Yes, except that "Condorcet" is a criterion and  IRV is a method, and  "more 
natural" doesn't have a precise meaning.

"Condorcet simply discovers and applies this preference. IRV, on the other 
hand, elicits enough information to discover it exists, but may decide to 
ignore it based purely on procedural grounds. There are no good reasons for 
this, ever."
IRV meets Later-no-Harm and  Later-no-Help and  is immune to Burial strategy, 
and these properties are incompatible with the Condorcet criterion.
Some people think these "reasons" are "good". 
""Core support" is a bogus reason: every time IRV chooses someone other than 
the plurality winner you're letting an overall majority trump a comparison of 
core supporters. But other times IRV will fail to do this, for reasons that 
simply don't exist apart from the system itself."
"Core support"  is  IMO just propaganda designed to reassure the public that 
IRV isn't  too radical a change from FPP.
BTW, which of the many methods that meet the Condorcet criterion is your 
favourite? 
Chris Benham


Aaron Armitage  wrote (Sun Jul 27,2008): 
Of course every reason you might offer for choosing one system over another is 
based on an idea of what a reasonable decision rule for making collective 
decisions in very large groups should look like.
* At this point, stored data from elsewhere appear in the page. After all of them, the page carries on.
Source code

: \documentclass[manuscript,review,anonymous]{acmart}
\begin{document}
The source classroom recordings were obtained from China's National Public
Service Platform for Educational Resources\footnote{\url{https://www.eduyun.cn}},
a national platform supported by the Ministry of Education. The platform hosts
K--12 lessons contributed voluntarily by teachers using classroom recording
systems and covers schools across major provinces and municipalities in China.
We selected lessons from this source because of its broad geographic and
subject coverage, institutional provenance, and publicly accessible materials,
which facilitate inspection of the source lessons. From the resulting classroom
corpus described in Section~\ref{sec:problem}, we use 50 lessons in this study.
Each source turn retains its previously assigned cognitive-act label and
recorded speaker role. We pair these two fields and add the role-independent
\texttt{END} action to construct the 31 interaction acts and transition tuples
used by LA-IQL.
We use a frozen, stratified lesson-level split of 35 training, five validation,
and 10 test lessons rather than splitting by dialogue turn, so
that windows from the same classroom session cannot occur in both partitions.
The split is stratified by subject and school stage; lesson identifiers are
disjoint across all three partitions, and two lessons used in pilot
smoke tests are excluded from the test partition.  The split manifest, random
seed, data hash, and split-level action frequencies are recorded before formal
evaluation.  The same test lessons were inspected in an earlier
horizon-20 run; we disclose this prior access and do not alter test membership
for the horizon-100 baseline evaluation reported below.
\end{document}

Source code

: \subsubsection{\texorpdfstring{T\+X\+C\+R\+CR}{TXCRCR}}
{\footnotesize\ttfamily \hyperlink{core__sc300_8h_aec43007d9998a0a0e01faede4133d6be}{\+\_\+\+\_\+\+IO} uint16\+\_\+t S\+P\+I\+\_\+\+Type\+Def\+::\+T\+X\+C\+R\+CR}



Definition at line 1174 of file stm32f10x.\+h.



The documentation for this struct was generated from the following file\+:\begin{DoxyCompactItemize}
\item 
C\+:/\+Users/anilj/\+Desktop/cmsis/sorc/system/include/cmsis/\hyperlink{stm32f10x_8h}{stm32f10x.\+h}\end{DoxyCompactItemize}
This is true for IRV advocate 
no less than advocates for other systems; where the system came from is beside 
the point, especially since most jurisdictions have never used the Exhaustive 
Ballot.

In an important respect, Condorcet is more natural than IRV: if a majority 
prefers Brad over Carter, this preference exists whether the voting system does 
anything with it, or even elicits enough information to determine that it 
exists. Condorcet simply discovers and applies this preference. IRV, on the 
other hand, elicits enough information to discover it exists, but may decide to 
ignore it based purely on procedural grounds. There are no good reasons for 
this, ever. "Core support" is a bogus reason: every time IRV chooses someone 
other than the plurality winner you're letting an overall majority trump a 
comparison of core supporters. But other times IRV will fail to do this, for 
reasons that simply don't exist apart from the system itself.